Item

Abstract

STIM (scanning transmission ion microscopy) tomography has been shown to be a valuable method for the three-dimensional characterization of microsamples. It has, however, rarely been employed for the study of single cells, since a free-standing sample is needed for an ordinary tomography experiment. This requirement places high demands on sample preparation techniques.

In this study cells fixated on a substrate rather than free-standing were used for tomography. Since the substrate prevented a full rotation of the sample an algorithm for limited-angle tomography was devised. STIM projections covering only a limited angular range of ca. 120° were supplemented with simulated projections generated from a back and forth iteration between real space and Radon space. The energy loss caused by the substrate was subtracted from each projection. The cells were reconstructed using filtered backprojection. The surface of the cells as well as some interior structures could be reconstructed.

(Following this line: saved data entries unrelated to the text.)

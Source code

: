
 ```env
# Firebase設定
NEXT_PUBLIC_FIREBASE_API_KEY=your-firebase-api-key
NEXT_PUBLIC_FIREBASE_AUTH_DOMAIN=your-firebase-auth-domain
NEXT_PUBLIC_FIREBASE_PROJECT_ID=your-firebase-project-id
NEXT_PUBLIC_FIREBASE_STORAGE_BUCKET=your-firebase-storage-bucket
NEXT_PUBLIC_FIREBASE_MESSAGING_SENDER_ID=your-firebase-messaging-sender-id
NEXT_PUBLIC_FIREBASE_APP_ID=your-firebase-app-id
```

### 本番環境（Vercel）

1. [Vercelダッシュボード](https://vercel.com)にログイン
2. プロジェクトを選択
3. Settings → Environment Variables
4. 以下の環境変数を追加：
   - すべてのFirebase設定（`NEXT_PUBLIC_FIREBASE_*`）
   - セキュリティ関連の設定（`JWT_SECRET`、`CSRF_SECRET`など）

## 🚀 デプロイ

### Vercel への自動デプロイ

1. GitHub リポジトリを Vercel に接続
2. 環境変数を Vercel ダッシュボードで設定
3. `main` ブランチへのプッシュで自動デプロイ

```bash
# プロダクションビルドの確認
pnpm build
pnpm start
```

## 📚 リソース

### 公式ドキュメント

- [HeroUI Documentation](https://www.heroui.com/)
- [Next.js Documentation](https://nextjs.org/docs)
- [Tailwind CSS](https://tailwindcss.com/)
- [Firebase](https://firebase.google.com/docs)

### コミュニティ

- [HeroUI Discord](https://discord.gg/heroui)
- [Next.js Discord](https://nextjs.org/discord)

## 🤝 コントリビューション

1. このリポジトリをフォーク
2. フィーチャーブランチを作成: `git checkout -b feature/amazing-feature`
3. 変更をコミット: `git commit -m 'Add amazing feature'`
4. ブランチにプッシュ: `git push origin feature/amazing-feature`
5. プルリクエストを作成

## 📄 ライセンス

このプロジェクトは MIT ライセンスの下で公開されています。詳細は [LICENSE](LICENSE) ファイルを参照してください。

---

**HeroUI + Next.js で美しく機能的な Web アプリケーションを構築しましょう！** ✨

Following the STIM projections a lesser number of PIXE (particle induced X-ray emission) projections were taken in order to obtain information about the elemental distribution of the sample. From the PIXE projections the three-dimensional phosphorus distribution within the cell was reconstructed using limited-angle tomography. Superimposition of the STIM and PIXE tomograms revealed the location of intracellular structures.

Whereas STIM tomography is sensitive to density contrast, which are greatest at the surface, PIXE tomography is sensitive to changes in elemental concentration. Hence, the combination of the two methods can be very fruitful, while the limited angle approach can compensate some of the difficulties associated with tomography of single cells, namely preparation difficulties and excessive sample damage.